▸ Work required:
For each record below, output its text exactly and skip any picture.

Dataset records section start

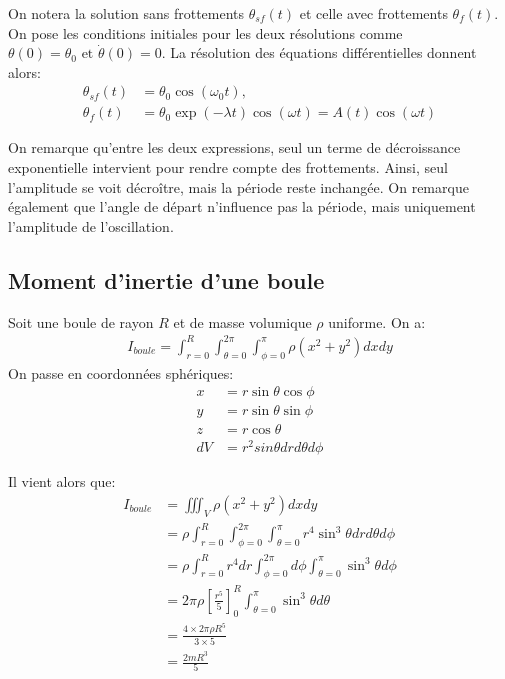 \documentclass[12pt]{article}
\begin{document}
On notera la solution sans frottements $\theta_{sf}(t)$ et celle avec frottements $\theta_{f}(t)$. On pose
les conditions initiales pour les deux résolutions comme $\theta(0) = \theta_0 \text{ et } \dot \theta(0) = 0$. La résolution des équations 
différentielles donnent alors:
\begin{align}
    \theta_{sf}(t) &= \theta_0 \cos(\omega_0 t), \quad  \\
    \theta_{f}(t) &= \theta_0 \exp(-\lambda t)\cos(\omega t) = A(t) \cos(\omega t)
\end{align}

On remarque qu'entre les deux expressions, seul un terme de décroissance exponentielle intervient pour rendre compte des frottements.
Ainsi, seul l'amplitude se voit décroître, mais la période reste inchangée.
On remarque également que l'angle de départ n'influence pas la période, mais uniquement l'amplitude de l'oscillation.

\subsection{Moment d'inertie d'une boule}
\label{boule}
Soit une boule de rayon $R$ et de masse volumique $\rho$ uniforme. On a:
\begin{align}
    I_{boule} = \int_{r=0}^{R}\int_{\theta=0}^{2\pi}\int_{\phi=0}^{\pi} \rho (x^2 + y^2) dxdy
\end{align}
On passe en coordonnées sphériques:
\begin{align*}
    x &= r \sin \theta \cos \phi \\
    y &= r \sin \theta \sin \phi \\
    z &= r \cos \theta \\
    dV &= r^2 sin \theta dr d\theta d\phi
\end{align*}

\break
Il vient alors que:
\begin{align*}
    I_{boule} & = \iiint_V \rho (x^2 + y^2) dxdy \\
    & = \rho \int_{r=0}^{R}\int_{\phi=0}^{2\pi}\int_{\theta=0}^{\pi} r^4 \sin^3 \theta dr d\theta d\phi \\
    & = \rho \int_{r=0}^{R} r^4 dr \int_{\phi=0}^{2\pi} d\phi \int_{\theta=0}^{\pi} \sin^3 \theta d\phi \\
    & = 2\pi \rho \left[ \frac{r^5}{5} \right]_0^R \int_{\theta=0}^{\pi} \sin^3 \theta d\theta \\
    & = \frac{4 \times 2 \pi \rho R^5}{3 \times 5 } \\
    & = \frac{2 m R^3}{5}
\end{align*}
\end{document}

Dataset records section end

▸ Answer space:
 \documentclass[12pt]{article}
\begin{document}
On notera la solution sans frottements $\theta_{sf}(t)$ et celle avec frottements $\theta_{f}(t)$. On pose
les conditions initiales pour les deux résolutions comme $\theta(0) = \theta_0 \text{ et } \dot \theta(0) = 0$. La résolution des équations 
différentielles donnent alors:
\begin{align}
    \theta_{sf}(t) &= \theta_0 \cos(\omega_0 t), \quad  \\
    \theta_{f}(t) &= \theta_0 \exp(-\lambda t)\cos(\omega t) = A(t) \cos(\omega t)
\end{align}

On remarque qu'entre les deux expressions, seul un terme de décroissance exponentielle intervient pour rendre compte des frottements.
Ainsi, seul l'amplitude se voit décroître, mais la période reste inchangée.
On remarque également que l'angle de départ n'influence pas la période, mais uniquement l'amplitude de l'oscillation.

\subsection{Moment d'inertie d'une boule}
\label{boule}
Soit une boule de rayon $R$ et de masse volumique $\rho$ uniforme. On a:
\begin{align}
    I_{boule} = \int_{r=0}^{R}\int_{\theta=0}^{2\pi}\int_{\phi=0}^{\pi} \rho (x^2 + y^2) dxdy
\end{align}
On passe en coordonnées sphériques:
\begin{align*}
    x &= r \sin \theta \cos \phi \\
    y &= r \sin \theta \sin \phi \\
    z &= r \cos \theta \\
    dV &= r^2 sin \theta dr d\theta d\phi
\end{align*}

\break
Il vient alors que:
\begin{align*}
    I_{boule} & = \iiint_V \rho (x^2 + y^2) dxdy \\
    & = \rho \int_{r=0}^{R}\int_{\phi=0}^{2\pi}\int_{\theta=0}^{\pi} r^4 \sin^3 \theta dr d\theta d\phi \\
    & = \rho \int_{r=0}^{R} r^4 dr \int_{\phi=0}^{2\pi} d\phi \int_{\theta=0}^{\pi} \sin^3 \theta d\phi \\
    & = 2\pi \rho \left[ \frac{r^5}{5} \right]_0^R \int_{\theta=0}^{\pi} \sin^3 \theta d\theta \\
    & = \frac{4 \times 2 \pi \rho R^5}{3 \times 5 } \\
    & = \frac{2 m R^3}{5}
\end{align*}
\end{document}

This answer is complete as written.